I then wrote for practically any job in Cardiff ; Rank Zerox, National Cash Registers ,Vendepac, any job that asked for service engineers. Interviews were few and far between and it became clear when I did get to an interview that the electro-mechanical systems that were at the heart of most bomb carriers and bombing control panels were no longer at the heart of cash registers or vending machines . I finally got an interview with Standard Telephone Cables who had a contract to wire the new telephone exchange being built in Cardiff. They were looking for wiremen to work on an initial two year contract and I reckoned that once down in Cardiff I would find something else when the contract ran out. I went down to attend the interview ( I was still working at Plessey and was taking days off my annual leave, I don't want you to think I was throwing sickies or the like)
It was quite an intensive interview procedure , there were about 40 of us and we did a series of tests; aptitude, maths, and English, with finally a one to one interview with a manager. It was during a coffee break that I overheard one of my fellow interviewees telling another that he had been turned down for a job with GPO Telecommunications the day before because he had failed their medical! That was enough for me , straight after the interview with STC had finished I rushed around to Telephone House, found that they had reopened recruitment ( thanks for letting me know!) got an application form, filled it out there and then and delivered it in person to the Personnel Dept, cutting out any middle man and delay.

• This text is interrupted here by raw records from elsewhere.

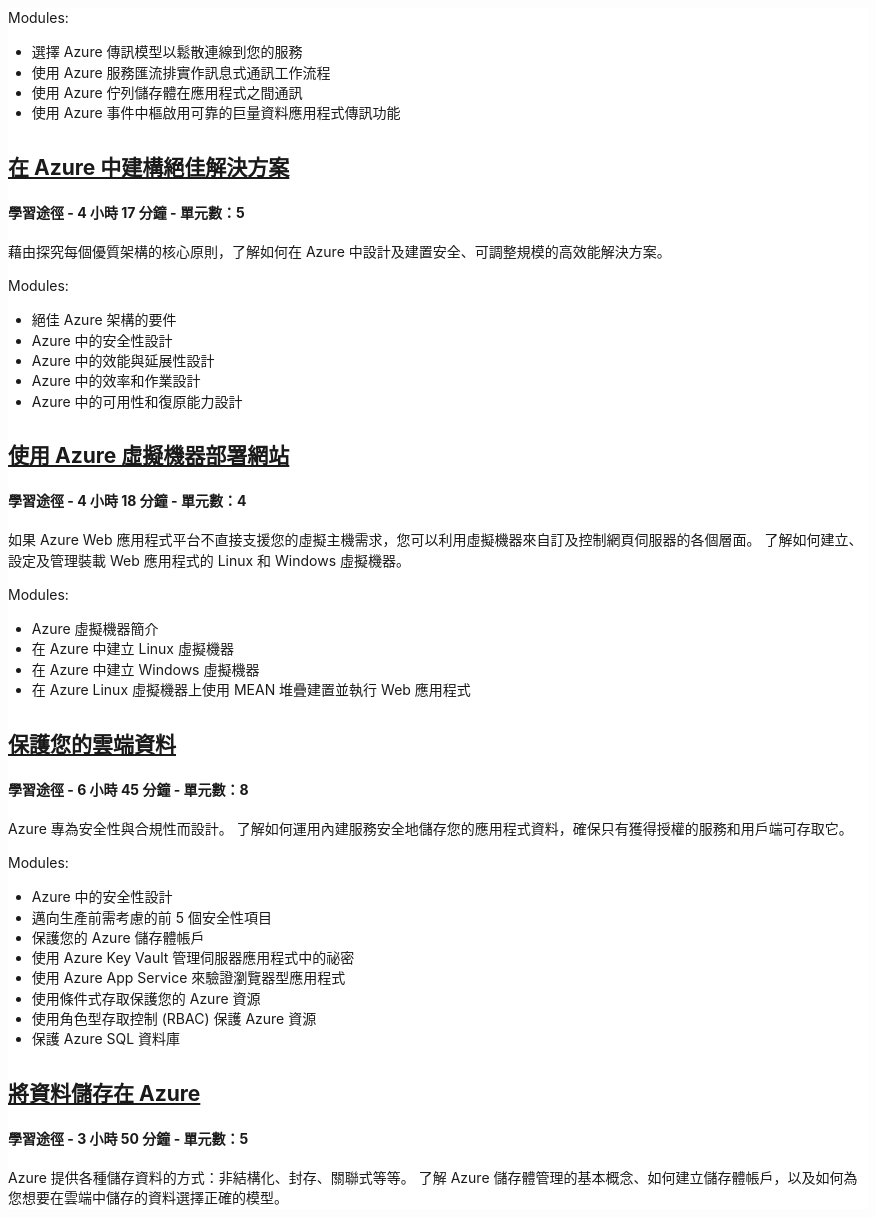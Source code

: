 Modules:
- 選擇 Azure 傳訊模型以鬆散連線到您的服務
- 使用 Azure 服務匯流排實作訊息式通訊工作流程
- 使用 Azure 佇列儲存體在應用程式之間通訊
- 使用 Azure 事件中樞啟用可靠的巨量資料應用程式傳訊功能

## [在 Azure 中建構絕佳解決方案](https://docs.microsoft.com/zh-tw/learn/paths/architect-great-solutions-in-azure)
#### 學習途徑 - 4 小時 17 分鐘 - 單元數：5
藉由探究每個優質架構的核心原則，了解如何在 Azure 中設計及建置安全、可調整規模的高效能解決方案。

Modules:
- 絕佳 Azure 架構的要件
- Azure 中的安全性設計
- Azure 中的效能與延展性設計
- Azure 中的效率和作業設計
- Azure 中的可用性和復原能力設計

## [使用 Azure 虛擬機器部署網站](https://docs.microsoft.com/zh-tw/learn/paths/deploy-a-website-with-azure-virtual-machines)
#### 學習途徑 - 4 小時 18 分鐘 - 單元數：4
如果 Azure Web 應用程式平台不直接支援您的虛擬主機需求，您可以利用虛擬機器來自訂及控制網頁伺服器的各個層面。 了解如何建立、設定及管理裝載 Web 應用程式的 Linux 和 Windows 虛擬機器。

Modules:
- Azure 虛擬機器簡介
- 在 Azure 中建立 Linux 虛擬機器
- 在 Azure 中建立 Windows 虛擬機器
- 在 Azure Linux 虛擬機器上使用 MEAN 堆疊建置並執行 Web 應用程式

## [保護您的雲端資料](https://docs.microsoft.com/zh-tw/learn/paths/secure-your-cloud-data)
#### 學習途徑 - 6 小時 45 分鐘 - 單元數：8
Azure 專為安全性與合規性而設計。 了解如何運用內建服務安全地儲存您的應用程式資料，確保只有獲得授權的服務和用戶端可存取它。

Modules:
- Azure 中的安全性設計
- 邁向生產前需考慮的前 5 個安全性項目
- 保護您的 Azure 儲存體帳戶
- 使用 Azure Key Vault 管理伺服器應用程式中的祕密
- 使用 Azure App Service 來驗證瀏覽器型應用程式
- 使用條件式存取保護您的 Azure 資源
- 使用角色型存取控制 (RBAC) 保護 Azure 資源
- 保護 Azure SQL 資料庫

## [將資料儲存在 Azure](https://docs.microsoft.com/zh-tw/learn/paths/store-data-in-azure)
#### 學習途徑 - 3 小時 50 分鐘 - 單元數：5
Azure 提供各種儲存資料的方式：非結構化、封存、關聯式等等。 了解 Azure 儲存體管理的基本概念、如何建立儲存體帳戶，以及如何為您想要在雲端中儲存的資料選擇正確的模型。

I heard from them a week later and set up a date for an interview, another trip down the M4 to Cardiff .
I landed up in front of a manager who started off telling me that he had 200 men working for him and that he knew them all by their first name. I thought that highly unlikely , unless he called them all Taff . He had done some time out in the Gulf , so we spent most of the time telling each other our war stories and swinging the lamp. The colour blindness test consisted of him showing me different insulated conductors and asking their colour. Obviously I passed(with flying colours?) as we armourers are not colour blind ( it is this fact that sets us apart from the common herd).
I then went to another room and had a very searching medical. All the usual , "fill this! " and "cough !" , but the doc was very keen to see if I had any back problem. He had me bending and stretching, touching my toes for some time( I think it was just my back he was interested in)
A week later I had an invite to join both STC and the GPO ; I plumped for the latter.